[Recorded data]
----
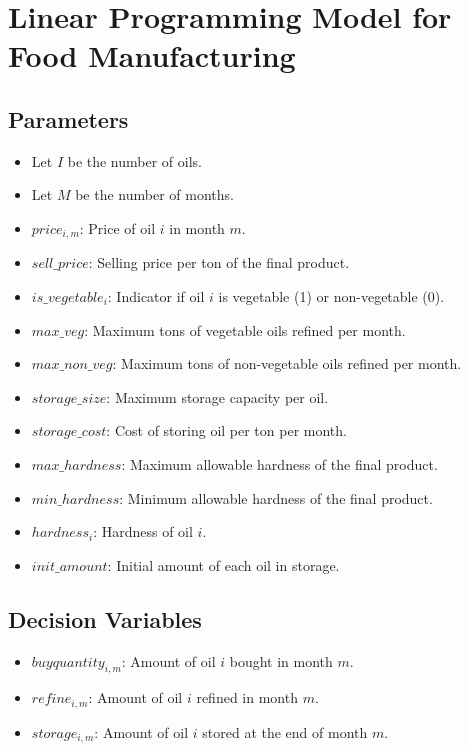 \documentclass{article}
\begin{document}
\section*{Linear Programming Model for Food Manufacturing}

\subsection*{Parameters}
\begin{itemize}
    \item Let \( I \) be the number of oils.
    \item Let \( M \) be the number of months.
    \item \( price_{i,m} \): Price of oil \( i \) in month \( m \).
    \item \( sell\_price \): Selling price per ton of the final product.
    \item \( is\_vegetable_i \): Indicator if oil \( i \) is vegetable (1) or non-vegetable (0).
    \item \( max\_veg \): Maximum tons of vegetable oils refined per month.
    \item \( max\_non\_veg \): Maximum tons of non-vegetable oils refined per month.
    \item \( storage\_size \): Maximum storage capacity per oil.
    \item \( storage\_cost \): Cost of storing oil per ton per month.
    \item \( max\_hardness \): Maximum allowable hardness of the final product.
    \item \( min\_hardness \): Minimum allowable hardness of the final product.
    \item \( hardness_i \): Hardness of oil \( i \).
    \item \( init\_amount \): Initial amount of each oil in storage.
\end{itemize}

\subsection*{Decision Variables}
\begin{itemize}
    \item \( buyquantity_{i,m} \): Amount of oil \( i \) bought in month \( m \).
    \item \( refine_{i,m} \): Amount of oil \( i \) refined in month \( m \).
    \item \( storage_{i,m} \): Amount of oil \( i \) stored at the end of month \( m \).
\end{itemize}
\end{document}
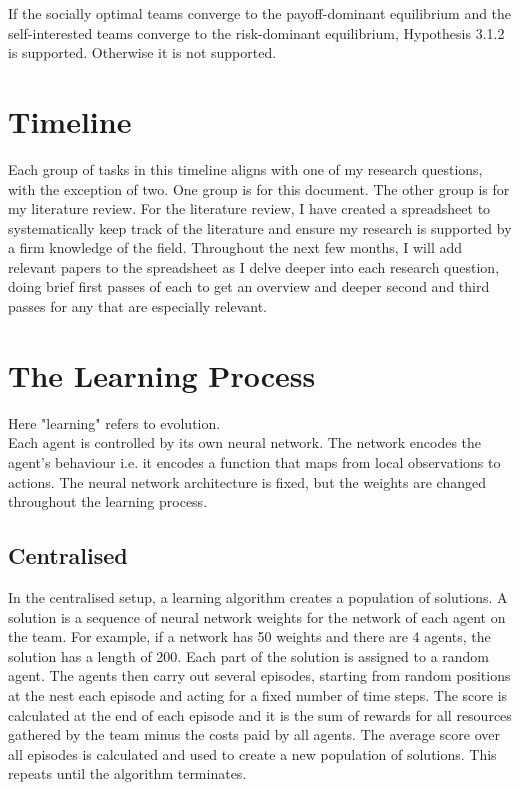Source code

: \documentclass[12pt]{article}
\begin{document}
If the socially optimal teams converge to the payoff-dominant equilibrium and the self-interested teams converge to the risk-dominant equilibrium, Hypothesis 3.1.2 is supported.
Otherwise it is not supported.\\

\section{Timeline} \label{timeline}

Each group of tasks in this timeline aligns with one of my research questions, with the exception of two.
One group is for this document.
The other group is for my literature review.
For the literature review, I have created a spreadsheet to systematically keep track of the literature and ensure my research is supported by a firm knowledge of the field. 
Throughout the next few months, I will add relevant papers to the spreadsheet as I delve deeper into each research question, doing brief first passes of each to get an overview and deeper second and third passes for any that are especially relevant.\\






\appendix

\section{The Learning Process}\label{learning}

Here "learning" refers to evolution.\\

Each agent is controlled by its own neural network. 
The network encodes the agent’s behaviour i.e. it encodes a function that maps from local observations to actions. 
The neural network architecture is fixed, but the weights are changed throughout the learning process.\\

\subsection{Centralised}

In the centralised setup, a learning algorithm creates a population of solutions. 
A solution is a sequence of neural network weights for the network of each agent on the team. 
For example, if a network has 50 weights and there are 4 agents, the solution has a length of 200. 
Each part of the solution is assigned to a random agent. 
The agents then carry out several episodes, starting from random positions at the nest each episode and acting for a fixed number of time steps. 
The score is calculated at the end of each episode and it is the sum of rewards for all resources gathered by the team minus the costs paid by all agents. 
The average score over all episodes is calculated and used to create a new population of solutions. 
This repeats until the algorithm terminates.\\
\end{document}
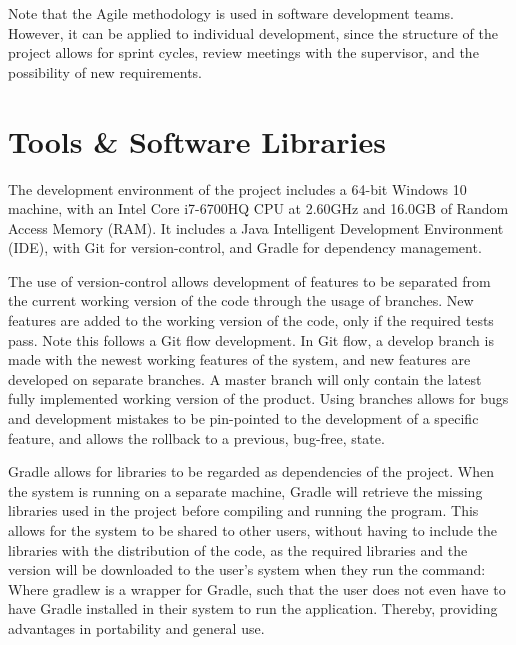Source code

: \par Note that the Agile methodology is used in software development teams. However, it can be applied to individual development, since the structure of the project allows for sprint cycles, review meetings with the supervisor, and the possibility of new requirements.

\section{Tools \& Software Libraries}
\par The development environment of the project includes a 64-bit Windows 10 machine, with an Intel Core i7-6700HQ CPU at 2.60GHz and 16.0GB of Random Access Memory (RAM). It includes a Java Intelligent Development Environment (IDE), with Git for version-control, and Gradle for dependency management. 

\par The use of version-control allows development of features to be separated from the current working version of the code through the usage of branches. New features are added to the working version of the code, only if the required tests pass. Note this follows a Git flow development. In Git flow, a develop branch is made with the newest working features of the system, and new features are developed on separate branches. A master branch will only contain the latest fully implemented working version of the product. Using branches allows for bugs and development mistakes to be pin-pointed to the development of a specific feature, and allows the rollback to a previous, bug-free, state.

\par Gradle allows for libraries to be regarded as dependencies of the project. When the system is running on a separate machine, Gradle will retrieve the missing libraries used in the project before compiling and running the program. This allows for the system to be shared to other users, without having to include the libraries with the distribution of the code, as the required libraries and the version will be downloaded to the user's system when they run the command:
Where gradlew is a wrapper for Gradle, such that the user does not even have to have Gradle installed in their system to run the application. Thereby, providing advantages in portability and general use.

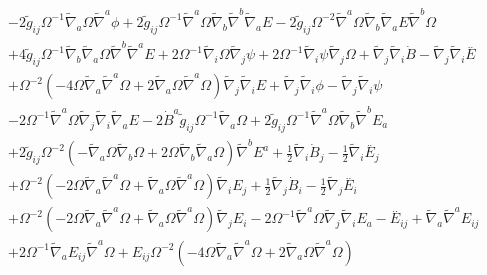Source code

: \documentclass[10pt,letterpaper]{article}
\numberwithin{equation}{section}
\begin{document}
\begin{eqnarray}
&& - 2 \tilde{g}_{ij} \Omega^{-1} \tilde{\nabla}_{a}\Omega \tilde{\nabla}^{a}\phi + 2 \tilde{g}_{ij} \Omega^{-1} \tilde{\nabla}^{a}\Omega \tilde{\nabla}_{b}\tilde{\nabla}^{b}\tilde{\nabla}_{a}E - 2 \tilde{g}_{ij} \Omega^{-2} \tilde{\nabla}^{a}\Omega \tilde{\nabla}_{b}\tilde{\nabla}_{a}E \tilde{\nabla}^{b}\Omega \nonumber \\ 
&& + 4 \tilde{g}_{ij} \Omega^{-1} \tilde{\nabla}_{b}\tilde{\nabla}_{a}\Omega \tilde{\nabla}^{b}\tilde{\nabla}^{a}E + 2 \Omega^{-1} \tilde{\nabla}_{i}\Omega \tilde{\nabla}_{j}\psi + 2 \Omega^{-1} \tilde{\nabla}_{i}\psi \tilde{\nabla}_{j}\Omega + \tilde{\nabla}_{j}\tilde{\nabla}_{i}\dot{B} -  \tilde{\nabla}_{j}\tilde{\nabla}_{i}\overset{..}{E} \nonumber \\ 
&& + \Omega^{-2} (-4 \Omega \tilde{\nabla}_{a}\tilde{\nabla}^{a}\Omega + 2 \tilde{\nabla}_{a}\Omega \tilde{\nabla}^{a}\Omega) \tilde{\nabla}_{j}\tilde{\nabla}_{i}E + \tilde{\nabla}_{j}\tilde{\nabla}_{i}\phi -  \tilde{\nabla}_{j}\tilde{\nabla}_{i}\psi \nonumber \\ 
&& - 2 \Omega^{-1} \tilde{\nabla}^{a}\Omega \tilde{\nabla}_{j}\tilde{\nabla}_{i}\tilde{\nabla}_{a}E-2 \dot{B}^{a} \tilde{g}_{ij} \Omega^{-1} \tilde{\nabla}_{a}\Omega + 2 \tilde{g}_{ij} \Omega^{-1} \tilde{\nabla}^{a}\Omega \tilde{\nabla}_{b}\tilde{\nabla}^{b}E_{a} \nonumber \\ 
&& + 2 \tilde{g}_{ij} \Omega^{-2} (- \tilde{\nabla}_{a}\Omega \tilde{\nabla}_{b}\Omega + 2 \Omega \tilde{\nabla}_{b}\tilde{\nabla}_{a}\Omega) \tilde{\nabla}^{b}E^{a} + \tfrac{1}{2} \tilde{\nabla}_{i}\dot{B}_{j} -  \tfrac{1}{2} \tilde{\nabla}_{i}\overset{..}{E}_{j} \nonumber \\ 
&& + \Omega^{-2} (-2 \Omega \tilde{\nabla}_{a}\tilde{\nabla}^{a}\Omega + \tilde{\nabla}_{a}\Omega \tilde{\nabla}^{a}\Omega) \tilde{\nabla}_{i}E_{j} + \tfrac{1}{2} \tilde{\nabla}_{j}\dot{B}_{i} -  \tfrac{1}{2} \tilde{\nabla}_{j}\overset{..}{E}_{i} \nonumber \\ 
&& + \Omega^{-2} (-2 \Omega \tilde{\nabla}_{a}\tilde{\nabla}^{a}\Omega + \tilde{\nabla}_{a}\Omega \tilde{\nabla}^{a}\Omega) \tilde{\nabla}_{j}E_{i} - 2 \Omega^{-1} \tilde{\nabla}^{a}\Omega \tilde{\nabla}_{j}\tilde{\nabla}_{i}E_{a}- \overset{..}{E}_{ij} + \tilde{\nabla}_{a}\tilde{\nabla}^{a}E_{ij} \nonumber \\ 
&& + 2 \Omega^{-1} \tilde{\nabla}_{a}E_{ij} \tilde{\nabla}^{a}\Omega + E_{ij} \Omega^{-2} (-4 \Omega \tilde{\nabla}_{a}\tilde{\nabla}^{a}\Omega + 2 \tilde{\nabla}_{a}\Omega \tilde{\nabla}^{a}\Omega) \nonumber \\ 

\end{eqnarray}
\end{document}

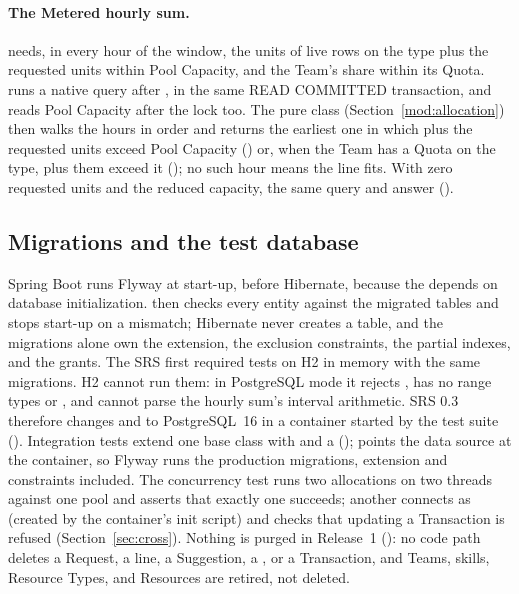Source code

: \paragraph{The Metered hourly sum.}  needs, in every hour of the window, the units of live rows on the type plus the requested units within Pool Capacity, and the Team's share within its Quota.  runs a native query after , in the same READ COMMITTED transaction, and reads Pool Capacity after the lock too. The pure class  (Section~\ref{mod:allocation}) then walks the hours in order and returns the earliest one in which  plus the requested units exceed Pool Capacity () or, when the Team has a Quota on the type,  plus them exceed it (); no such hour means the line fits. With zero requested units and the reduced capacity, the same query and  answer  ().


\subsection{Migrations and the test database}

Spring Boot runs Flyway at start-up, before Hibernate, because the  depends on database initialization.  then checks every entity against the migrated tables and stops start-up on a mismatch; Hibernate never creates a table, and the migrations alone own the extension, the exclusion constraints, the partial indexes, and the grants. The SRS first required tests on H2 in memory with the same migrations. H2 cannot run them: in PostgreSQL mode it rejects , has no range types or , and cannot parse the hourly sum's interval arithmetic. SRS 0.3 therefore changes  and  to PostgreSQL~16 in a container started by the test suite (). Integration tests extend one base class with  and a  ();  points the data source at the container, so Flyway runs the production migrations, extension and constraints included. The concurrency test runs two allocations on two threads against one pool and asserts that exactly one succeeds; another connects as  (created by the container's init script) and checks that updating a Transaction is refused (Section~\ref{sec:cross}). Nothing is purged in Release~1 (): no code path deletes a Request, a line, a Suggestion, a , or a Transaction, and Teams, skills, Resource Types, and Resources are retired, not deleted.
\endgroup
----
* [TASK OBJECTIVE]: Each line above from the one with "or non-vegetable (0)." up to and including the one with "ton per month." must be set down exactly, and no line outside that span may appear.

* [SOLUTION]:
    \item \( is\_vegetable_i \): Indicator if oil \( i \) is vegetable (1) or non-vegetable (0).
    \item \( max\_veg \): Maximum tons of vegetable oils refined per month.
    \item \( max\_non\_veg \): Maximum tons of non-vegetable oils refined per month.
    \item \( storage\_size \): Maximum storage capacity per oil.
    \item \( storage\_cost \): Cost of storing oil per ton per month.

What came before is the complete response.